# Aim of the task
Transcribe nothing except the lines below that run from the one with "proves the finite" to the one with "omnia sunt locuti.", ends included, and do not copy any picture.

******

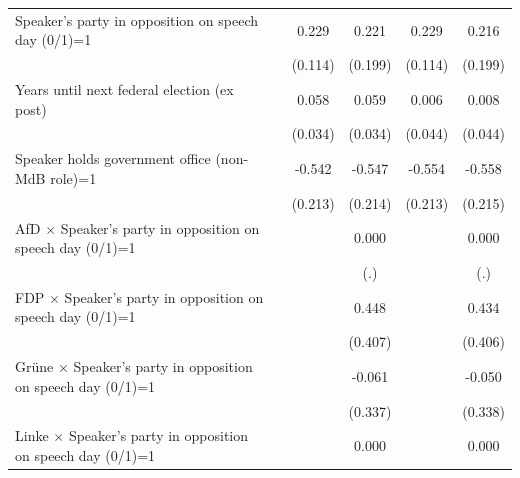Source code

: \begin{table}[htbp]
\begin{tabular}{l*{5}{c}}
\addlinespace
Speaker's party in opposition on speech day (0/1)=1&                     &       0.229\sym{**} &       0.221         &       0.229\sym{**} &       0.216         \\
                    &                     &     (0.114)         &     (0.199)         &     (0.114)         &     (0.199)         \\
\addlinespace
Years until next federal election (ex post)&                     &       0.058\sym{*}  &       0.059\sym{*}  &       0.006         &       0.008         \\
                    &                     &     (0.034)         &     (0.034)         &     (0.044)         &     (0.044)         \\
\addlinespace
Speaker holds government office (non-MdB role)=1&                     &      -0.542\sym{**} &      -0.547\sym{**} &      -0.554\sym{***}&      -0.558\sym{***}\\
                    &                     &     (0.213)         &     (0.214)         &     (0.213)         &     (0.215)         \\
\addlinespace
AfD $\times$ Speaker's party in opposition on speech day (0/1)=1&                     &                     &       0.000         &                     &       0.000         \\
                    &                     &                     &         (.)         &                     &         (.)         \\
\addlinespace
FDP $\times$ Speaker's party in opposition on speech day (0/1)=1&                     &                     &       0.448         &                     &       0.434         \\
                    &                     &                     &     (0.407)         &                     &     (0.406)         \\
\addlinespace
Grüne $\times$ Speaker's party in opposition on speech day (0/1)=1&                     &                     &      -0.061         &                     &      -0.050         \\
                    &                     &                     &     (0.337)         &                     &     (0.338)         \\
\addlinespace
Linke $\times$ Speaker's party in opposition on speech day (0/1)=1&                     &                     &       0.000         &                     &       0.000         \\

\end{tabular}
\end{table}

******

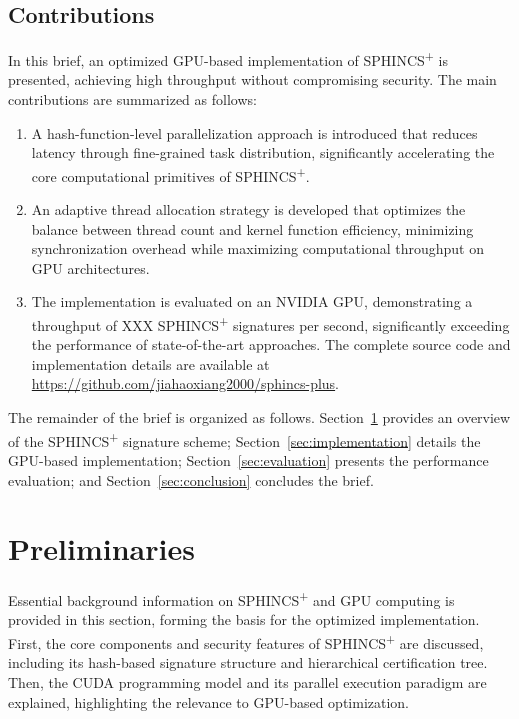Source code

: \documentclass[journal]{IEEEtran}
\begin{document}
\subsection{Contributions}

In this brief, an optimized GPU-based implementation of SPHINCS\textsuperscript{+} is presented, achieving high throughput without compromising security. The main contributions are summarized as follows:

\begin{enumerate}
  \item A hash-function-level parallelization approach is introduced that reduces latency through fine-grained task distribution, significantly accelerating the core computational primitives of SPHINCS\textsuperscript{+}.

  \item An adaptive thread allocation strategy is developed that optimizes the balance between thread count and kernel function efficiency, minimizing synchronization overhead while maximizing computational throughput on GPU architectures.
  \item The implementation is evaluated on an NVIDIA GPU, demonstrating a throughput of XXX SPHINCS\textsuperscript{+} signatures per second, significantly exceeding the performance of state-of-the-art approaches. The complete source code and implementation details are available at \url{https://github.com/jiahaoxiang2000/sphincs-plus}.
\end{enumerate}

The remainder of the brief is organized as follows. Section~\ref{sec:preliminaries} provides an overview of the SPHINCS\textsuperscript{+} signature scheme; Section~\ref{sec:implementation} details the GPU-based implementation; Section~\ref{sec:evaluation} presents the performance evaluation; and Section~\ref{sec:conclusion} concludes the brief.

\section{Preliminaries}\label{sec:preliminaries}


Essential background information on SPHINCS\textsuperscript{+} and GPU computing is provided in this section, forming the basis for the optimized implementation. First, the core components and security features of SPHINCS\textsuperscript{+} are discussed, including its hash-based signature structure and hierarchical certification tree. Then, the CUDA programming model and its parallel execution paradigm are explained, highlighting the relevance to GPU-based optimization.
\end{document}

******

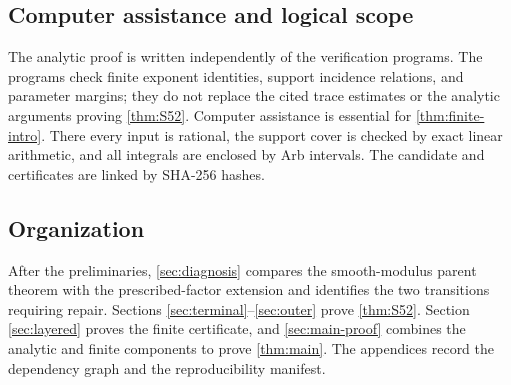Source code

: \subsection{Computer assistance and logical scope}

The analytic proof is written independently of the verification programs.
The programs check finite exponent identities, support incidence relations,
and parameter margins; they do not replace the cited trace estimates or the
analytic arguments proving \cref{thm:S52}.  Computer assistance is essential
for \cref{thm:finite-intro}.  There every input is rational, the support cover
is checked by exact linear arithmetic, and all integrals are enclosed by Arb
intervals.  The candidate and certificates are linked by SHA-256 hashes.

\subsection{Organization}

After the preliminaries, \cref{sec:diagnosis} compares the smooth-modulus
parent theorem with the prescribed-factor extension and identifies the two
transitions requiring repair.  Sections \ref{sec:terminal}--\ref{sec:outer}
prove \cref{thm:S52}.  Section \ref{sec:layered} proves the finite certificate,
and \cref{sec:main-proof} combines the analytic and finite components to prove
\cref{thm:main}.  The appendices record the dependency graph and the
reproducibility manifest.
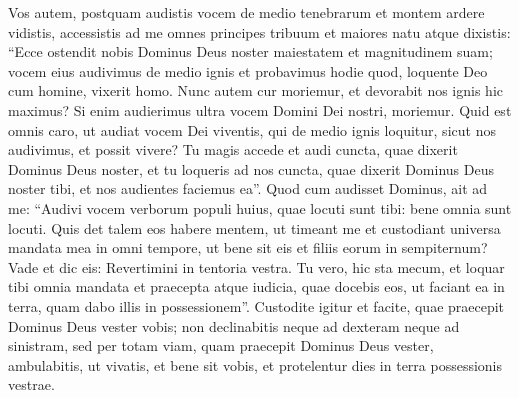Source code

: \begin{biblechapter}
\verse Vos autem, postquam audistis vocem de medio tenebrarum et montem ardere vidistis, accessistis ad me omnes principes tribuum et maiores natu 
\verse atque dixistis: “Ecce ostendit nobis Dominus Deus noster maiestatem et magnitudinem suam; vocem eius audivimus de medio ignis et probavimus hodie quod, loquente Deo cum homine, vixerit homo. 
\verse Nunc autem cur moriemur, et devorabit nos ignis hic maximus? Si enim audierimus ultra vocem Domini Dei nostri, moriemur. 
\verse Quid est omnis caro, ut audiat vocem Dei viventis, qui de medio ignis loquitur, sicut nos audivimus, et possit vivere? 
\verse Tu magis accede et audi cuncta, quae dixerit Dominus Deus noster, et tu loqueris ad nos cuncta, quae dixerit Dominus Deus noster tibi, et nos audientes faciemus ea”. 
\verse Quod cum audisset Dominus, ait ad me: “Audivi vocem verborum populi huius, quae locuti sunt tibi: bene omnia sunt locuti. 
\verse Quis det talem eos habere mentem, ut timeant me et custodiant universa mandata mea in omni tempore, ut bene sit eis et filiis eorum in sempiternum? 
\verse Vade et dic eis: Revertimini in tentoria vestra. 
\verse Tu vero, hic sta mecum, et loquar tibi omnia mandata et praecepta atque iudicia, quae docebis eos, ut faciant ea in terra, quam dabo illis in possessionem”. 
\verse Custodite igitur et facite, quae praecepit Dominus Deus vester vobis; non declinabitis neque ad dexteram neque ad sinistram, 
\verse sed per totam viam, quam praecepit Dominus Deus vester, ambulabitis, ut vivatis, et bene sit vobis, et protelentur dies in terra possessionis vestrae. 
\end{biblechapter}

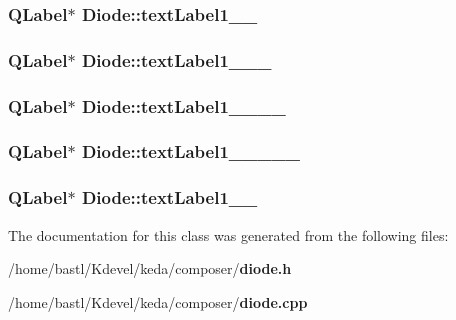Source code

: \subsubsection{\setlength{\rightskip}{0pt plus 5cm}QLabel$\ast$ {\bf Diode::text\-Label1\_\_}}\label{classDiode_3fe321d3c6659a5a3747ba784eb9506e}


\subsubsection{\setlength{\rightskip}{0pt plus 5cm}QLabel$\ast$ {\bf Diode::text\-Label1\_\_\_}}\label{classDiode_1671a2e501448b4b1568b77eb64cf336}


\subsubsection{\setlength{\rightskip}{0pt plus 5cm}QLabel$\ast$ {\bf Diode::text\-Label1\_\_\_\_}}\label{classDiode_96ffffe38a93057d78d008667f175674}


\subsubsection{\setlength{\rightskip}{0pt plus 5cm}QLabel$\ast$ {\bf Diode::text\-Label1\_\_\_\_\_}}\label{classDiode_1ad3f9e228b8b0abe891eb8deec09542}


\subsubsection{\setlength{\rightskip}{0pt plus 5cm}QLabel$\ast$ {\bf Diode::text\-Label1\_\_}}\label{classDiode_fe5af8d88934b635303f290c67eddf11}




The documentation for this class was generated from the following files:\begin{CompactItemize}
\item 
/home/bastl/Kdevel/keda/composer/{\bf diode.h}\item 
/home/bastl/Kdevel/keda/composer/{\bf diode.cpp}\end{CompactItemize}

******

# Response to the exercise
prove \cref{thm:S52}.  Section \ref{sec:layered} proves the finite certificate,
and \cref{sec:main-proof} combines the analytic and finite components to prove
\cref{thm:main}.  The appendices record the dependency graph and the
reproducibility manifest.
Source code

: \begin{biblechapter}
\verse Vos autem, postquam audistis vocem de medio tenebrarum et montem ardere vidistis, accessistis ad me omnes principes tribuum et maiores natu 
\verse atque dixistis: “Ecce ostendit nobis Dominus Deus noster maiestatem et magnitudinem suam; vocem eius audivimus de medio ignis et probavimus hodie quod, loquente Deo cum homine, vixerit homo. 
\verse Nunc autem cur moriemur, et devorabit nos ignis hic maximus? Si enim audierimus ultra vocem Domini Dei nostri, moriemur. 
\verse Quid est omnis caro, ut audiat vocem Dei viventis, qui de medio ignis loquitur, sicut nos audivimus, et possit vivere? 
\verse Tu magis accede et audi cuncta, quae dixerit Dominus Deus noster, et tu loqueris ad nos cuncta, quae dixerit Dominus Deus noster tibi, et nos audientes faciemus ea”. 
\verse Quod cum audisset Dominus, ait ad me: “Audivi vocem verborum populi huius, quae locuti sunt tibi: bene omnia sunt locuti. 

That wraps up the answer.